Quality Filter Operator¤
The DifferentiableQualityFilter operator applies soft quality-based filtering to sequence data using a learnable threshold.
Filter Fully Differentiable
Overview¤
Quality filtering removes or down-weights low-quality bases before downstream analysis. Traditional hard filtering (discard if Q < threshold) is non-differentiable.
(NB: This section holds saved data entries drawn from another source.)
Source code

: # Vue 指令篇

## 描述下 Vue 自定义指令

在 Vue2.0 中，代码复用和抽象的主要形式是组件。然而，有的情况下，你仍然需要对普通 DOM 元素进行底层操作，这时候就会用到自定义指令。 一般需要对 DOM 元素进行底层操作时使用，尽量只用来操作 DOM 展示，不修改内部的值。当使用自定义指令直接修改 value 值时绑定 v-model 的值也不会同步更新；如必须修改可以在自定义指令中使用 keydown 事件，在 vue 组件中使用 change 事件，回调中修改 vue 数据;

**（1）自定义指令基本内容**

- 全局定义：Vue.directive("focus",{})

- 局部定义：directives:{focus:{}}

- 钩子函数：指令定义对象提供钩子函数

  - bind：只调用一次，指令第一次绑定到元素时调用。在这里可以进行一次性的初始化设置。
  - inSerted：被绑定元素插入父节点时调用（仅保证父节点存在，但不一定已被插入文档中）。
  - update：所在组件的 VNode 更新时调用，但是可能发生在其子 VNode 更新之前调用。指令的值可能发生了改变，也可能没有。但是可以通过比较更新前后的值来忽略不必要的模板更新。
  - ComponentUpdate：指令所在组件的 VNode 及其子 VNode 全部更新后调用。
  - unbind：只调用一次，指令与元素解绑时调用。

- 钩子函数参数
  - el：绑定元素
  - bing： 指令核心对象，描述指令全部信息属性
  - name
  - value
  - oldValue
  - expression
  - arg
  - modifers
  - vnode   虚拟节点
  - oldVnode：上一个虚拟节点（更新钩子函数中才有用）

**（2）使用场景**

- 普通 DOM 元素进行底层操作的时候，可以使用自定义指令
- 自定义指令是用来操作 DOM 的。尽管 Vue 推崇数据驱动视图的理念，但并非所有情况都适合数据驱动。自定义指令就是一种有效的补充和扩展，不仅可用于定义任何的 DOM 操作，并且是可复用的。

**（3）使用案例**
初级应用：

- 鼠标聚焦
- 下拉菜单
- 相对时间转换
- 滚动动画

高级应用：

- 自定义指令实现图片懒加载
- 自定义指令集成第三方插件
DiffBio uses a sigmoid function to create a smooth, learnable quality filter.
Quick Start¤
import jax.numpy as jnp
from diffbio.operators import DifferentiableQualityFilter, QualityFilterConfig
# Configure filter
config = QualityFilterConfig(initial_threshold=20.0)
# Create operator
filter_op = DifferentiableQualityFilter(config)
# Prepare data
sequence = jnp.eye(4)[jnp.array([0, 1, 2, 3, 0, 1])] # ACGTAC one-hot
quality = jnp.array([30.0, 25.0, 10.0, 35.0, 15.0, 28.0]) # Phred scores
# Apply filtering
data = {"sequence": sequence, "quality_scores": quality}
result, _, _ = filter_op.apply(data, {}, None)
print(f"Original sequence sum: {sequence.sum():.2f}")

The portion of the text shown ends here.